• **What to produce**: The required lines are those that contain "этих"; pull them out of the data and copy them.

• **Information provided**:

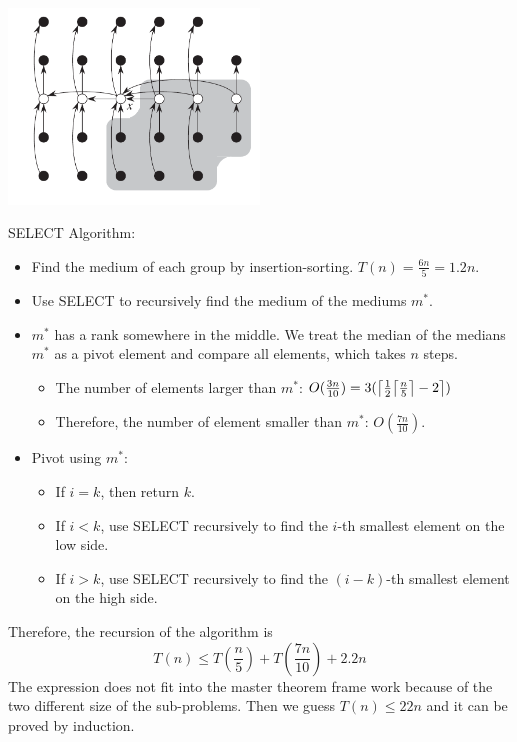 \documentclass[en,hazy,blue,screen,14pt]{elegantnote}
\DeclarePairedDelimiter{\ceil}{\lceil}{\rceil}
\begin{document}
\centerline{\includegraphics[width=0.5\textwidth]{deterministic-select.png}}

SELECT Algorithm:
\begin{itemize}
\item Find the medium of each group by insertion-sorting. $T(n) = \frac{6n}{5} 
= 1.2n$.
\item Use SELECT to recursively find the medium of the mediums $m^*$.
\item $m^*$ has a rank somewhere in the middle.
We treat the median of the medians $m^*$ as a pivot element and compare all 
elements, which takes $n$ steps.
    \begin{itemize}
        \item The number of elements larger than $m^*$: $O(\frac{3n}{10}) 
    =3(\ceil*{\frac{1}{2}\ceil*{\frac{n}{5}} - 2})$
        \item Therefore, the number of element smaller than $m^*$: 
    $O(\frac{7n}{10})$.
    \end{itemize}
\item Pivot using $m^*$:
    \begin{itemize}
     \item If $i = k$, then return $k$.
     \item If $i < k$, use SELECT recursively to find the $i$-th smallest 
element on the low side.
     \item If $i > k$, use SELECT recursively to find the $(i-k)$-th smallest 
element on the high side.
    \end{itemize}
\end{itemize}
Therefore, the recursion of the algorithm is
\[T(n) \le T(\frac{n}{5}) + T(\frac{7n}{10}) + 2.2n\]
The expression does not fit into the master theorem frame work because of the 
two different size of the sub-problems. Then we guess $T(n) \le 22n$ and it can 
be proved by induction.
\end{document}
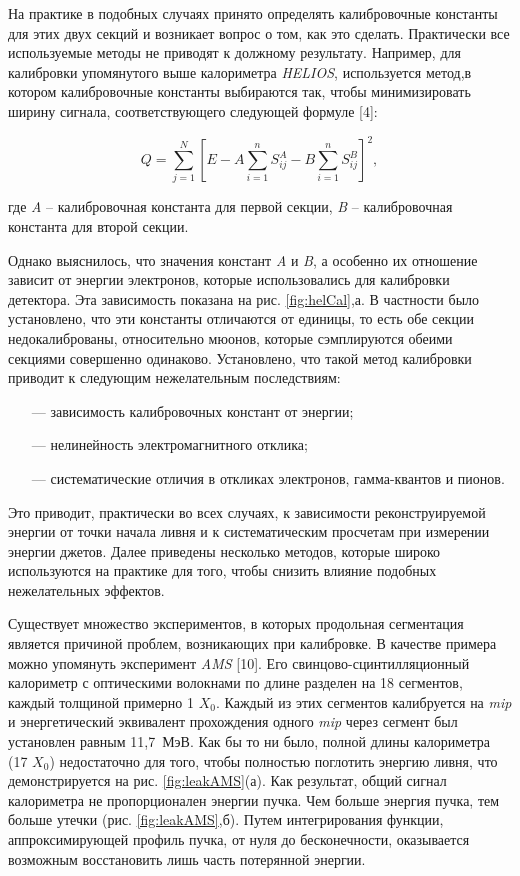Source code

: На практике в подобных случаях принято определять калибровочные константы для этих двух секций и возникает вопрос о том, как это сделать. Практически все используемые методы не приводят к должному результату. Например,  для калибровки  упомянутого  выше  калориметра \textit{HELIOS}, используется  метод,в  котором  калибровочные  константы  выбираются  так, чтобы  минимизировать  ширину  сигнала,  соответствующего  следующей формуле [4]:

\begin{equation}\label{eq:helCalCond}
Q = \sum_{j=1}^N
\left[
E-A\sum_{i=1}^n S_{ij}^A
- B\sum_{i=1}^n S_{ij}^B
\right]^2,
\end{equation}

где \textit{A} – калибровочная  константа  для  первой  секции, \textit{B} – калибровочная константа для второй секции.

Однако выяснилось,  что  значения  констант \textit{A} и \textit{B}, а  особенно  их отношение  зависит  от  энергии  электронов,  которые  использовались  для калибровки детектора. Эта зависимость показана на рис. \ref{fig:helCal},а. В частности было установлено, что эти константы отличаются  от единицы, то есть обе секции  недокалиброваны,  относительно  мюонов,  которые  сэмплируются обеими  секциями  совершенно  одинаково.  Установлено,  что  такой  метод калибровки приводит к следующим нежелательным последствиям:

\begin{itemize}[leftmargin=1.6\parindent, wide]
\item[---] зависимость калибровочных констант от энергии;
\item[---] нелинейность электромагнитного отклика;
\item[---] систематические отличия 	в откликах электронов, гамма-квантов и пионов.
\end{itemize}

Это  приводит,  практически  во  всех  случаях,  к  зависимости реконструируемой  энергии  от  точки  начала  ливня  и  к  систематическим просчетам  при  измерении  энергии  джетов.  Далее  приведены  несколько методов, которые широко используются на практике для того, чтобы снизить влияние подобных нежелательных эффектов. 

Существует  множество  экспериментов,  в  которых  продольная сегментация  является  причиной проблем,  возникающих  при калибровке. В качестве примера можно упомянуть эксперимент \textit{AMS} [10]. Его свинцово-сцинтилляционный калориметр с оптическими волокнами по длине разделен на 18 сегментов, каждый толщиной примерно 1 $X_0$. Каждый из этих сегментов  калибруется  на \textit{mip} и  энергетический  эквивалент  прохождения одного \textit{mip} через сегмент был установлен равным \mbox{11,7 МэВ}. Как бы то ни было,  полной  длины  калориметра  (17 $X_0$)  недостаточно  для  того,  чтобы полностью поглотить энергию ливня, что демонстрируется на рис. \ref{fig:leakAMS}(а). Как результат, общий сигнал калориметра не пропорционален энергии пучка. Чем больше энергия пучка, тем больше утечки (рис. \ref{fig:leakAMS},б). Путем интегрирования функции,  аппроксимирующей  профиль  пучка,  от  нуля  до  бесконечности, оказывается возможным восстановить лишь часть потерянной энергии.

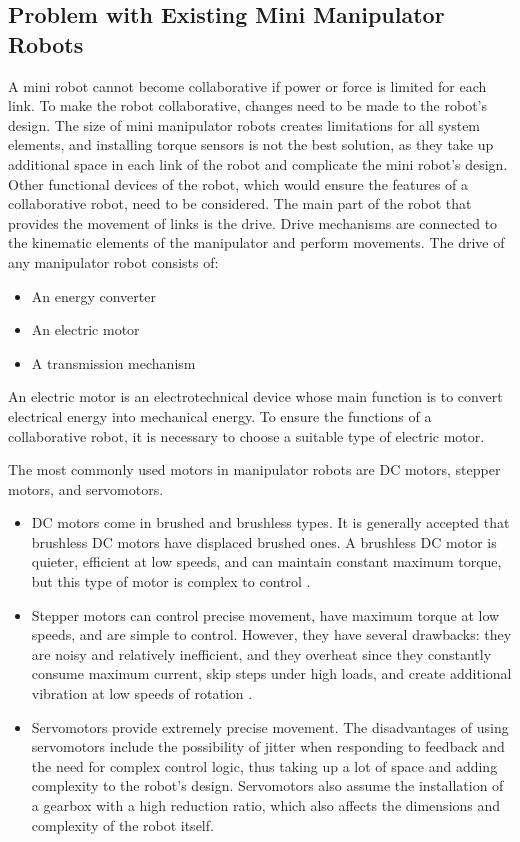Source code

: \subsection{Problem with Existing Mini Manipulator Robots}
A mini robot cannot become collaborative if power or force is limited for each link. To make the robot collaborative, changes need to be made to the robot's design.
The size of mini manipulator robots creates limitations for all system elements, and installing torque sensors is not the best solution, as they take up additional space in each link of the robot and complicate the mini robot's design. Other functional devices of the robot, which would ensure the features of a collaborative robot, need to be considered. The main part of the robot that provides the movement of links is the drive. Drive mechanisms are connected to the kinematic elements of the manipulator and perform movements.
The drive of any manipulator robot consists of:
\begin{itemize}
	\item An energy converter
	\item An electric motor
	\item A transmission mechanism
\end{itemize}

An electric motor is an electrotechnical device whose main function is to convert electrical energy into mechanical energy. To ensure the functions of a collaborative robot, it is necessary to choose a suitable type of electric motor.

The most commonly used motors in manipulator robots are DC motors, stepper motors, and servomotors.
\begin{itemize}
	\item DC motors come in brushed and brushless types. It is generally accepted that brushless DC motors have displaced brushed ones. A brushless DC motor is quieter, efficient at low speeds, and can maintain constant maximum torque, but this type of motor is complex to control \citep{medicaldesignbriefsBrushedVersus}.
	\item Stepper motors can control precise movement, have maximum torque at low speeds, and are simple to control. However, they have several drawbacks: they are noisy and relatively inefficient, and they overheat since they constantly consume maximum current, skip steps under high loads, and create additional vibration at low speeds of rotation \citep{Steppermotorvibrations}.
	\item Servomotors provide extremely precise movement. The disadvantages of using servomotors include the possibility of jitter when responding to feedback and the need for complex control logic, thus taking up a lot of space and adding complexity to the robot's design. Servomotors also assume the installation of a gearbox with a high reduction ratio, which also affects the dimensions and complexity of the robot itself.
\end{itemize}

• **Answer to the problem**:
: На практике в подобных случаях принято определять калибровочные константы для этих двух секций и возникает вопрос о том, как это сделать. Практически все используемые методы не приводят к должному результату. Например,  для калибровки  упомянутого  выше  калориметра \textit{HELIOS}, используется  метод,в  котором  калибровочные  константы  выбираются  так, чтобы  минимизировать  ширину  сигнала,  соответствующего  следующей формуле [4]:
Существует  множество  экспериментов,  в  которых  продольная сегментация  является  причиной проблем,  возникающих  при калибровке. В качестве примера можно упомянуть эксперимент \textit{AMS} [10]. Его свинцово-сцинтилляционный калориметр с оптическими волокнами по длине разделен на 18 сегментов, каждый толщиной примерно 1 $X_0$. Каждый из этих сегментов  калибруется  на \textit{mip} и  энергетический  эквивалент  прохождения одного \textit{mip} через сегмент был установлен равным \mbox{11,7 МэВ}. Как бы то ни было,  полной  длины  калориметра  (17 $X_0$)  недостаточно  для  того,  чтобы полностью поглотить энергию ливня, что демонстрируется на рис. \ref{fig:leakAMS}(а). Как результат, общий сигнал калориметра не пропорционален энергии пучка. Чем больше энергия пучка, тем больше утечки (рис. \ref{fig:leakAMS},б). Путем интегрирования функции,  аппроксимирующей  профиль  пучка,  от  нуля  до  бесконечности, оказывается возможным восстановить лишь часть потерянной энергии.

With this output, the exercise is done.